Overall global growth is expected to marginally increase, but not substantially. In the commodities market, oil prices have already struggled in early January. However, by the end of the year, prices are expected to level out, and improve going into 2017. Iron ore faces similar difficulties as oil for the 2016 forecast. Slow growth in the world market will effect demand for the price in Canada and suppliers worldwide. Scotia Capital says, “While positive for consumers, last year’s huge decline in oil prices has reduced global business investment, and thereby contributed to soften demand for stainless steel, nickel and steel alloying agents.” Looking even further into the future, toward 2017, the growth of Canadian government spending is expected to increase and boost the markets two years into the future.
Despite difficult times for some of the mining sector, a number of new mine proposals for B.C. are continuing at various stages of development. Some will be taking strides to move forward in 2016, according to Energy and Mines Minister Bill Bennett. The industry hopes and expects the future will look brighter in 2016. The key question for the coming year is whether a full recovery might be coming in the future. The oversupply has bottomed out prices, and the concern is that they might remain low for longer. Some mining companies are saying that the fall of oil prices has driven down metals like nickel and copper, even though the demand has stayed higher.

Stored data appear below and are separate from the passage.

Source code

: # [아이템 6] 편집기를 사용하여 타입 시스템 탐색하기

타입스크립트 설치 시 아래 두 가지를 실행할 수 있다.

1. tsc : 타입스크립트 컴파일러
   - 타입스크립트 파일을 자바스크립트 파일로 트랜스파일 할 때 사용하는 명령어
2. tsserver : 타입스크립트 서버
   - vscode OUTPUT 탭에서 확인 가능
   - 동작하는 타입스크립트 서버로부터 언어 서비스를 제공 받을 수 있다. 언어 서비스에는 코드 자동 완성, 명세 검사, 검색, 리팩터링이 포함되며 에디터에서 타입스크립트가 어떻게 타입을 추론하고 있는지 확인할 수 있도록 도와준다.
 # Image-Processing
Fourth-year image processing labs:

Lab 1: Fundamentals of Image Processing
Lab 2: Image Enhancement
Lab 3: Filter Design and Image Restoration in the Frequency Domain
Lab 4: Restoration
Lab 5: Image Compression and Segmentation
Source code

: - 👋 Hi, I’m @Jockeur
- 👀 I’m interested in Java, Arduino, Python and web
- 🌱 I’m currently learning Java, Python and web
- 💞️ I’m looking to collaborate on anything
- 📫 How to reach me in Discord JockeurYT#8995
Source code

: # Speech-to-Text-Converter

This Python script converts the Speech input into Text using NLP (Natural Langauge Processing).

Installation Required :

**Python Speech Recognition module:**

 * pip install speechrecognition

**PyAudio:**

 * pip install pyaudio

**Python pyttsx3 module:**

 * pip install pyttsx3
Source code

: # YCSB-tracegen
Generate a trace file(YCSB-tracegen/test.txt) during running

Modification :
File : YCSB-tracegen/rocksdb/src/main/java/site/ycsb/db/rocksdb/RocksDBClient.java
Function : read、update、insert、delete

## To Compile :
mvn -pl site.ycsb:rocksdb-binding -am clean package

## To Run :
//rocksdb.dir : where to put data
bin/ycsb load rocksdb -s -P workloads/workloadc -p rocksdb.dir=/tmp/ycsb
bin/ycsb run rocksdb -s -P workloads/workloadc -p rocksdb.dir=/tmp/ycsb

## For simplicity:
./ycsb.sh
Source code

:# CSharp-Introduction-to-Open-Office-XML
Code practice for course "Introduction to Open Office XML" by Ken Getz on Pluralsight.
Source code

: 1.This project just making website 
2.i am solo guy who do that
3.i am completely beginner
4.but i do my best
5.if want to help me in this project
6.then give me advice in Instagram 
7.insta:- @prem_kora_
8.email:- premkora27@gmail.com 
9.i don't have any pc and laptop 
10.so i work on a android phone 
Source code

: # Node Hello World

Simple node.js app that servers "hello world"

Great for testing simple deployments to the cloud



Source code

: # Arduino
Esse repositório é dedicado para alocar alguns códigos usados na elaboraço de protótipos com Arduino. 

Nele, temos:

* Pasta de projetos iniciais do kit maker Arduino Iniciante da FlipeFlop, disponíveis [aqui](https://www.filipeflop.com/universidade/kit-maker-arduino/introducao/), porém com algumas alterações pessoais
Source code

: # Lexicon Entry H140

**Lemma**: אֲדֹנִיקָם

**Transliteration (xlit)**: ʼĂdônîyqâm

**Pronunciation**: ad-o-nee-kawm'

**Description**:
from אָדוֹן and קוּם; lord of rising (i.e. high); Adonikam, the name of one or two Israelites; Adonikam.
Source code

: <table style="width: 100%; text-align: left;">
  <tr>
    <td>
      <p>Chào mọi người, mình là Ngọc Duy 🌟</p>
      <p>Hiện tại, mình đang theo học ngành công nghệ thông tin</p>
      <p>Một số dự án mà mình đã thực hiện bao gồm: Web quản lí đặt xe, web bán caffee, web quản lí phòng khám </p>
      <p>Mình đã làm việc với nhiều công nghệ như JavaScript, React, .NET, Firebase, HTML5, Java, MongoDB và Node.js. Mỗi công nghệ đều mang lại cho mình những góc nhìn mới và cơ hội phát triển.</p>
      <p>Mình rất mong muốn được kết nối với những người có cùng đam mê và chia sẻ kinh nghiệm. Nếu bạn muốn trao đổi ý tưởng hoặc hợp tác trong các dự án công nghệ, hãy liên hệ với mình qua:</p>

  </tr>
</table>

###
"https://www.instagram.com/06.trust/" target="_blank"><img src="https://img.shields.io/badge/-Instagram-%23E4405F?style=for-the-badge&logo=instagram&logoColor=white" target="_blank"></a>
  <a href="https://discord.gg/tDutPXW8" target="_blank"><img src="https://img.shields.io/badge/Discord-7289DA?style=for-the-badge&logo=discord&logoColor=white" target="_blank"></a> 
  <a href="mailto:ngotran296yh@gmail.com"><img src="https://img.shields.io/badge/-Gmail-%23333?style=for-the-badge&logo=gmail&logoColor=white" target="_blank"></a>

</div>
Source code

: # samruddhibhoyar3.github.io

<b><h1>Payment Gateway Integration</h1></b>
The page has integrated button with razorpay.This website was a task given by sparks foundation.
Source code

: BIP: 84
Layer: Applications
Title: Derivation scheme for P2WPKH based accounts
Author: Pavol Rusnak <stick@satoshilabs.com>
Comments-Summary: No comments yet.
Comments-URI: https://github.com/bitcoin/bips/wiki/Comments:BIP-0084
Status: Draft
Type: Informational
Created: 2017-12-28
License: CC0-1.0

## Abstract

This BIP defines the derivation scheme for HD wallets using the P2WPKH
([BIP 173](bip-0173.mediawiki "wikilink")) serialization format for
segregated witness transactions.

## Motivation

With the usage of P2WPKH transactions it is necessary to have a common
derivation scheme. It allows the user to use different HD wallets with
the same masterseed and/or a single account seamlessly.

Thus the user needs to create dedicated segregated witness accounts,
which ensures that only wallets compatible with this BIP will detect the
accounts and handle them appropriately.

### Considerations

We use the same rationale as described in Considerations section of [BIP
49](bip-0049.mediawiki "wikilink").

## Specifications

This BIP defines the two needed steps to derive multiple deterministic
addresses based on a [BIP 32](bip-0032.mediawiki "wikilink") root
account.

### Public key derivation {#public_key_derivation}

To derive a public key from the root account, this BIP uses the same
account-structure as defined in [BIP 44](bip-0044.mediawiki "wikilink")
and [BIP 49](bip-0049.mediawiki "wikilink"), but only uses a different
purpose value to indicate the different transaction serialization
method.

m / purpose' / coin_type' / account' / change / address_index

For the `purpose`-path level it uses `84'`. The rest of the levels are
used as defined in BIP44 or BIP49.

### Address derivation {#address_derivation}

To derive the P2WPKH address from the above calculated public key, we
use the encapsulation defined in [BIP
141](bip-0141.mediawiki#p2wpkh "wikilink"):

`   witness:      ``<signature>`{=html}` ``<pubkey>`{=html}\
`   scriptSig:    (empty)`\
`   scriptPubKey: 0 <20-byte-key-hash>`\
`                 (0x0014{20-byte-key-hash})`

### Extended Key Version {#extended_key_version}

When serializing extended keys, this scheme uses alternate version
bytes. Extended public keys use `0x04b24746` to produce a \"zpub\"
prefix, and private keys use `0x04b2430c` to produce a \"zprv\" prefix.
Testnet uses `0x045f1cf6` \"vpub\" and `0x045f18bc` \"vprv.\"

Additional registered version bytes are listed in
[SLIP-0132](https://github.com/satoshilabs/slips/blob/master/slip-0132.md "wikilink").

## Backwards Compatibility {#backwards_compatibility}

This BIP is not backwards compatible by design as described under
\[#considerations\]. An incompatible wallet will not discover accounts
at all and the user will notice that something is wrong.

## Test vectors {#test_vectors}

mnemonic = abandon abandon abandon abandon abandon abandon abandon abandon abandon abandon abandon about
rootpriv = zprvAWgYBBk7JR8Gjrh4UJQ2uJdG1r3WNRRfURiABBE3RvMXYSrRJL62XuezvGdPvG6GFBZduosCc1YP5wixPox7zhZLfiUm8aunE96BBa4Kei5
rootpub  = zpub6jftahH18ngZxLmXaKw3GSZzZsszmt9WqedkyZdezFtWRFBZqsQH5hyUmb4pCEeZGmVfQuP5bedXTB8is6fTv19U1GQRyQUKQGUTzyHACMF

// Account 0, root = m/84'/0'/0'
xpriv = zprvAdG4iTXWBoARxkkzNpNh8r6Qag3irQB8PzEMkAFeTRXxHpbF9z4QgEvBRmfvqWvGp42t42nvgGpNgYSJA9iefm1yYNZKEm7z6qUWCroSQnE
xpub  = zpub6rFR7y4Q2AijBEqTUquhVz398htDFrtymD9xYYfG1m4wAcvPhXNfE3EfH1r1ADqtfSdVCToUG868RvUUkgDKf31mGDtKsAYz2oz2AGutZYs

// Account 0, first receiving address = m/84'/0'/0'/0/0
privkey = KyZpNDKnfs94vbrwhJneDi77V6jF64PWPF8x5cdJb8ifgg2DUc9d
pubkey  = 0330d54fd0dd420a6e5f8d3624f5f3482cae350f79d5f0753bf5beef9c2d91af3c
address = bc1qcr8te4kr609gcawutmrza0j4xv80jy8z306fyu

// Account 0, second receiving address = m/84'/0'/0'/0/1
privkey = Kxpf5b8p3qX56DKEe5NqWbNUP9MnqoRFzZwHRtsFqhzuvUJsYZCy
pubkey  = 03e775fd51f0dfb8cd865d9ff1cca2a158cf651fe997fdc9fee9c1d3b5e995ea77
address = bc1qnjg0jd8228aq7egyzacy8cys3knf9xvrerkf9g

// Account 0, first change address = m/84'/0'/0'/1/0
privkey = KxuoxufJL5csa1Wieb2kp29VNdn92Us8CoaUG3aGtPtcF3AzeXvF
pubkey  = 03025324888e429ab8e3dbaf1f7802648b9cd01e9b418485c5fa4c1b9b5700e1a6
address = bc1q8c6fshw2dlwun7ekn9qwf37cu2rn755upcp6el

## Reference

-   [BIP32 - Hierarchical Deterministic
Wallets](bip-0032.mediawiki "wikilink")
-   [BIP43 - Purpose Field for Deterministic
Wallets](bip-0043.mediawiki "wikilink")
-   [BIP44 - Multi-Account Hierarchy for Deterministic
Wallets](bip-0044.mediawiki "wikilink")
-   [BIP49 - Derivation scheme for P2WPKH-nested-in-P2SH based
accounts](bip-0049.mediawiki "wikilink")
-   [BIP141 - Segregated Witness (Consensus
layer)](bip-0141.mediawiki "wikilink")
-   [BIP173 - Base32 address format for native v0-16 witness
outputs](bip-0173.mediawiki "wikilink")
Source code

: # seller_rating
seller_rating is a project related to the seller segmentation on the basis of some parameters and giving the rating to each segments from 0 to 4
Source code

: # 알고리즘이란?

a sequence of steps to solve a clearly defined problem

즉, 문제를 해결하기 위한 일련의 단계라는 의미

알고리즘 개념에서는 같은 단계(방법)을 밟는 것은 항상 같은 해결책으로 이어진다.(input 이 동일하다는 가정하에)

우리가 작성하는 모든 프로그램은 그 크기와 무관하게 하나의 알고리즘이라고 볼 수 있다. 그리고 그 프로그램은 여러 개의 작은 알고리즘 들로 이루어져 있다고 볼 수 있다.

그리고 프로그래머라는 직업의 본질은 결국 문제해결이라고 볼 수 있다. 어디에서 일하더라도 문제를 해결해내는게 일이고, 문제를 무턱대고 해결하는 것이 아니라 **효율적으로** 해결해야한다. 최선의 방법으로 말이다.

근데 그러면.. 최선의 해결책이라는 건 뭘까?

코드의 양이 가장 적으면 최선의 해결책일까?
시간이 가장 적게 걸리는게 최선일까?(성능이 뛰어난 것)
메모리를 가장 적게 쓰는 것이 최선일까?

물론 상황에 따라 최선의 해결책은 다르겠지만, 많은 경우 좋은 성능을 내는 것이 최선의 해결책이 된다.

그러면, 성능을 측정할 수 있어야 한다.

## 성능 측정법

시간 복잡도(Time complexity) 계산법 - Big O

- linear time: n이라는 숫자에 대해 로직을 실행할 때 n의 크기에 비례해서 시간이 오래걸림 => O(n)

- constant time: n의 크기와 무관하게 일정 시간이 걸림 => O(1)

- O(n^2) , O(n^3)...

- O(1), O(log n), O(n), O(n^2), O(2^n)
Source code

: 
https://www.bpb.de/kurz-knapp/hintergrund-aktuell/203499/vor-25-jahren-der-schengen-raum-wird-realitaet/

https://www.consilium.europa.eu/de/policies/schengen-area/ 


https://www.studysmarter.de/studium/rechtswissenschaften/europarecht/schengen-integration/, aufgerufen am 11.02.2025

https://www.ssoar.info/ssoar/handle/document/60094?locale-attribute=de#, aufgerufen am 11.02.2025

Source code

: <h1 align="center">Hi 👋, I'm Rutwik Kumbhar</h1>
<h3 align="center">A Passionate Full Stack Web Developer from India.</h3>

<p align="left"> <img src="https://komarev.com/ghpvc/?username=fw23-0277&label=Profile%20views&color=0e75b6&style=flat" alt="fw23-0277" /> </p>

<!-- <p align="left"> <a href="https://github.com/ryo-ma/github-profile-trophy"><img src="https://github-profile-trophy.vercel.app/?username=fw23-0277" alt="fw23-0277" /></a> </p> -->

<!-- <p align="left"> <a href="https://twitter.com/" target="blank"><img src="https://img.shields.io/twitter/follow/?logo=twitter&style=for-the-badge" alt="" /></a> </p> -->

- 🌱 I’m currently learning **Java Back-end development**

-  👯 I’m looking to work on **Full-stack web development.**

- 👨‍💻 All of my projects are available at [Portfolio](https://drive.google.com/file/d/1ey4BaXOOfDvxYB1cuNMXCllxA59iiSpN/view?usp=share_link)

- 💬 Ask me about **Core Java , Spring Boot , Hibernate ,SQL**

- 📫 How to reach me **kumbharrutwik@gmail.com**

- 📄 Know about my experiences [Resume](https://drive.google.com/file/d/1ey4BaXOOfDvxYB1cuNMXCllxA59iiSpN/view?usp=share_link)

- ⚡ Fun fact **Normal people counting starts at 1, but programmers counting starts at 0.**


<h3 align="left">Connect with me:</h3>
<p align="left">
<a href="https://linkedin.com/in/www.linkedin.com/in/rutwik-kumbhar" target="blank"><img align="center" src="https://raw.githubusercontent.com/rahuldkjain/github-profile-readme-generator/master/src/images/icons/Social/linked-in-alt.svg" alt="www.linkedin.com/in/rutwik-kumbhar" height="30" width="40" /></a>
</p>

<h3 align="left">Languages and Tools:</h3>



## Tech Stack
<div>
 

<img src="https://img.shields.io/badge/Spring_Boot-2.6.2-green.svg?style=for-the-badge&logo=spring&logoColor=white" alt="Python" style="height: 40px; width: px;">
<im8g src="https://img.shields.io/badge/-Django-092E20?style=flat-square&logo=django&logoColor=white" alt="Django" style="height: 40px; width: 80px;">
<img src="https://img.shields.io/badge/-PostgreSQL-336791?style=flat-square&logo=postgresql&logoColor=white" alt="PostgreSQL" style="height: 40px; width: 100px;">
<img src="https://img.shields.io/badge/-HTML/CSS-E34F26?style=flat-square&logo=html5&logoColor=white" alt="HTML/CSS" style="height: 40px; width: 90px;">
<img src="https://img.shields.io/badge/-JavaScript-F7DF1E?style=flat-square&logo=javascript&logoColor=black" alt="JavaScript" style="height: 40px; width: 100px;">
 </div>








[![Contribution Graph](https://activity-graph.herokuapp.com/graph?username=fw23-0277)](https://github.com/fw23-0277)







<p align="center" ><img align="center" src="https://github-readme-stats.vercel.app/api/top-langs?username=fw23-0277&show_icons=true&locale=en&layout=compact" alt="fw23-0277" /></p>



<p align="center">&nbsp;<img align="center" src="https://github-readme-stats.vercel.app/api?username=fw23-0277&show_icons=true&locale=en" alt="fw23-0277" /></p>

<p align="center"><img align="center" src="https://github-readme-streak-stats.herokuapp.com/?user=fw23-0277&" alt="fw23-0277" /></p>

For Ontario specifically, the Financial Accountability Office of Ontario says “the province showed stronger than projected economic growth last year. Ontario Business investment in plant and equipment also grew strongly in 2015, but the export sector continued to underperform the rest of the economy.”
For consultants looking toward 2016, infrastructure investments for repairs and maintenance are coming in the short term to stave off rapid decline in municipal assets conditions. Gold production and other industries are expected to have a better year on the whole, than the previously, from a production standpoint. This demand for gold may drive prices higher, in an effort from investors to find stability outside of the oil market. An increase in exports will likely lead the field next year. Somewhat higher oil prices and more infrastructure investment, could lead to modest expansion in economic growth in 2016 after a decline.